For baseball fans like me this is blasphemy. It’s sacreligious. It’s all unconscionable. At least at the Major League level.

In the infinite wisdom of baseball’s high muckety-mucks they seem to think shaving a few minutes off of the game here or there will somehow make a difference in the popularity of the greatest game there is. It won’t.

Actually I don’t care what they do at the minor league level. Home Run derbys. Doubleheaders with seven-inning games (which is already done). That stupid international rule. Do the hokey pokey for all I care.

But bring all this to Major League Baseball and you ruin the credibility of the game. Actually, I’m not that much of a baseball purist. You want to put time limits on visits to the mound, do away with exaggerated infield shifts, be my guest. Or don’t. I don’t care.

But these four things I do care about: Keep extra innings the way they are.

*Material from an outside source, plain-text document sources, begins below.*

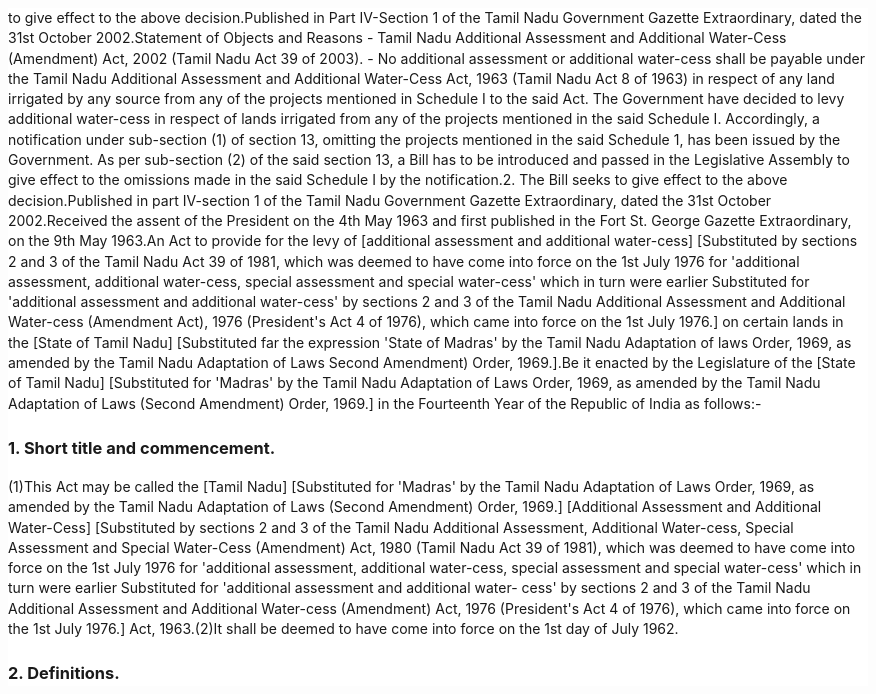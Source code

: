 to give effect to the above decision.Published in Part IV-Section 1 of the
Tamil Nadu Government Gazette Extraordinary, dated the 31st October
2002.Statement of Objects and Reasons - Tamil Nadu Additional Assessment and
Additional Water-Cess (Amendment) Act, 2002 (Tamil Nadu Act 39 of 2003). - No
additional assessment or additional water-cess shall be payable under the
Tamil Nadu Additional Assessment and Additional Water-Cess Act, 1963 (Tamil
Nadu Act 8 of 1963) in respect of any land irrigated by any source from any of
the projects mentioned in Schedule I to the said Act. The Government have
decided to levy additional water-cess in respect of lands irrigated from any
of the projects mentioned in the said Schedule I. Accordingly, a notification
under sub-section (1) of section 13, omitting the projects mentioned in the
said Schedule 1, has been issued by the Government. As per sub-section (2) of
the said section 13, a Bill has to be introduced and passed in the Legislative
Assembly to give effect to the omissions made in the said Schedule I by the
notification.2\. The Bill seeks to give effect to the above decision.Published
in part IV-section 1 of the Tamil Nadu Government Gazette Extraordinary, dated
the 31st October 2002.Received the assent of the President on the 4th May 1963
and first published in the Fort St. George Gazette Extraordinary, on the 9th
May 1963.An Act to provide for the levy of [additional assessment and
additional water-cess] [Substituted by sections 2 and 3 of the Tamil Nadu Act
39 of 1981, which was deemed to have come into force on the 1st July 1976 for
'additional assessment, additional water-cess, special assessment and special
water-cess' which in turn were earlier Substituted for 'additional assessment
and additional water-cess' by sections 2 and 3 of the Tamil Nadu Additional
Assessment and Additional Water-cess (Amendment Act), 1976 (President's Act 4
of 1976), which came into force on the 1st July 1976.] on certain lands in the
[State of Tamil Nadu] [Substituted far the expression 'State of Madras' by the
Tamil Nadu Adaptation of laws Order, 1969, as amended by the Tamil Nadu
Adaptation of Laws Second Amendment) Order, 1969.].Be it enacted by the
Legislature of the [State of Tamil Nadu] [Substituted for 'Madras' by the
Tamil Nadu Adaptation of Laws Order, 1969, as amended by the Tamil Nadu
Adaptation of Laws (Second Amendment) Order, 1969.] in the Fourteenth Year of
the Republic of India as follows:-

### 1. Short title and commencement.

(1)This Act may be called the [Tamil Nadu] [Substituted for 'Madras' by the
Tamil Nadu Adaptation of Laws Order, 1969, as amended by the Tamil Nadu
Adaptation of Laws (Second Amendment) Order, 1969.] [Additional Assessment and
Additional Water-Cess] [Substituted by sections 2 and 3 of the Tamil Nadu
Additional Assessment, Additional Water-cess, Special Assessment and Special
Water-Cess (Amendment) Act, 1980 (Tamil Nadu Act 39 of 1981), which was deemed
to have come into force on the 1st July 1976 for 'additional assessment,
additional water-cess, special assessment and special water-cess' which in
turn were earlier Substituted for 'additional assessment and additional water-
cess' by sections 2 and 3 of the Tamil Nadu Additional Assessment and
Additional Water-cess (Amendment) Act, 1976 (President's Act 4 of 1976), which
came into force on the 1st July 1976.] Act, 1963.(2)It shall be deemed to have
come into force on the 1st day of July 1962.

### 2. Definitions.
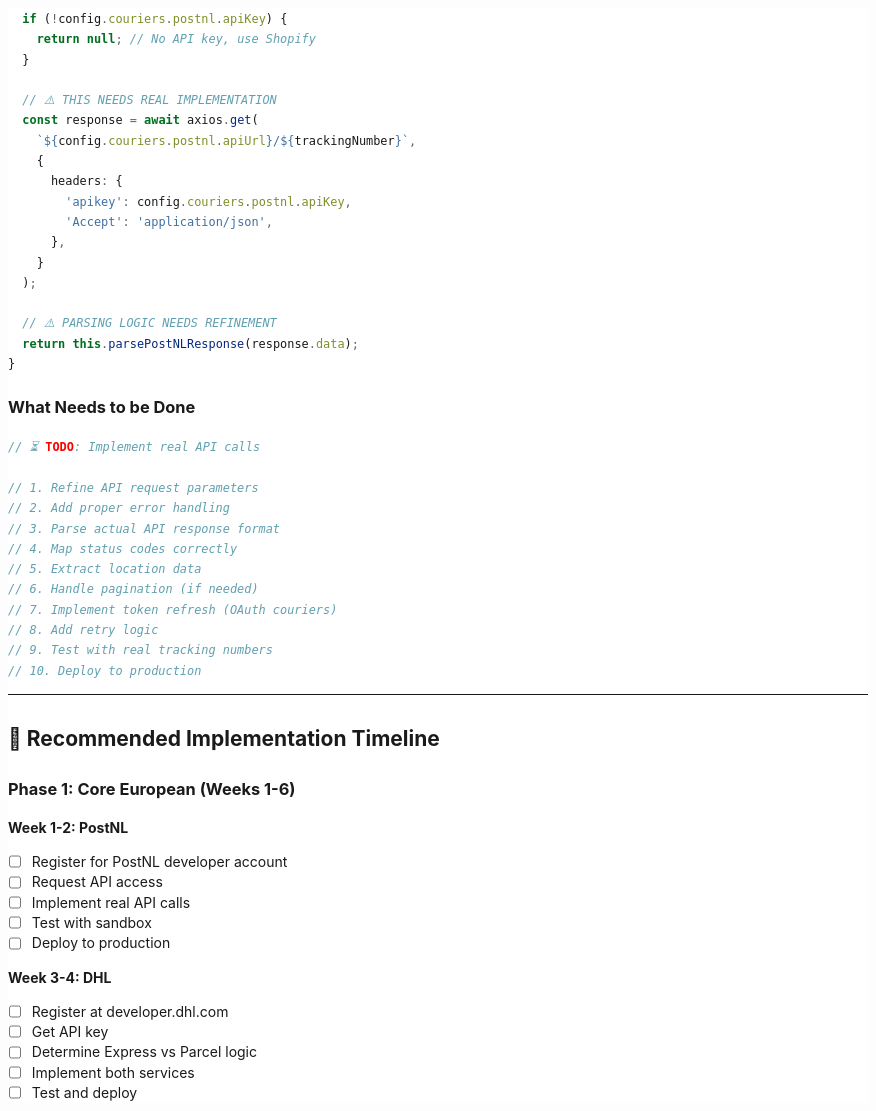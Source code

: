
 ```typescript
  if (!config.couriers.postnl.apiKey) {
    return null; // No API key, use Shopify
  }

  // ⚠️ THIS NEEDS REAL IMPLEMENTATION
  const response = await axios.get(
    `${config.couriers.postnl.apiUrl}/${trackingNumber}`,
    {
      headers: {
        'apikey': config.couriers.postnl.apiKey,
        'Accept': 'application/json',
      },
    }
  );

  // ⚠️ PARSING LOGIC NEEDS REFINEMENT
  return this.parsePostNLResponse(response.data);
}
```

### What Needs to be Done

```typescript
// ⏳ TODO: Implement real API calls

// 1. Refine API request parameters
// 2. Add proper error handling
// 3. Parse actual API response format
// 4. Map status codes correctly
// 5. Extract location data
// 6. Handle pagination (if needed)
// 7. Implement token refresh (OAuth couriers)
// 8. Add retry logic
// 9. Test with real tracking numbers
// 10. Deploy to production
```

---

## 📅 Recommended Implementation Timeline

### Phase 1: Core European (Weeks 1-6)

**Week 1-2: PostNL**
- [ ] Register for PostNL developer account
- [ ] Request API access
- [ ] Implement real API calls
- [ ] Test with sandbox
- [ ] Deploy to production

**Week 3-4: DHL**
- [ ] Register at developer.dhl.com
- [ ] Get API key
- [ ] Determine Express vs Parcel logic
- [ ] Implement both services
- [ ] Test and deploy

Please continue to require pitchers to throw four pitches to intentionally walk a batter. The San Francisco Giants may have not won one of their three World Series if you did away with this rule.

Please don’t ruin the National League with the designated hitter.

But most importantly, do this, which would have the biggest impact as far as improving the game – and may even shave off a few seconds here or there in the process: As I’ve written before, keep the catchers in the catchers box. Watch how much hitting – and umpiring – would improve if you did this.

It would definitely be better than the hokey pokey.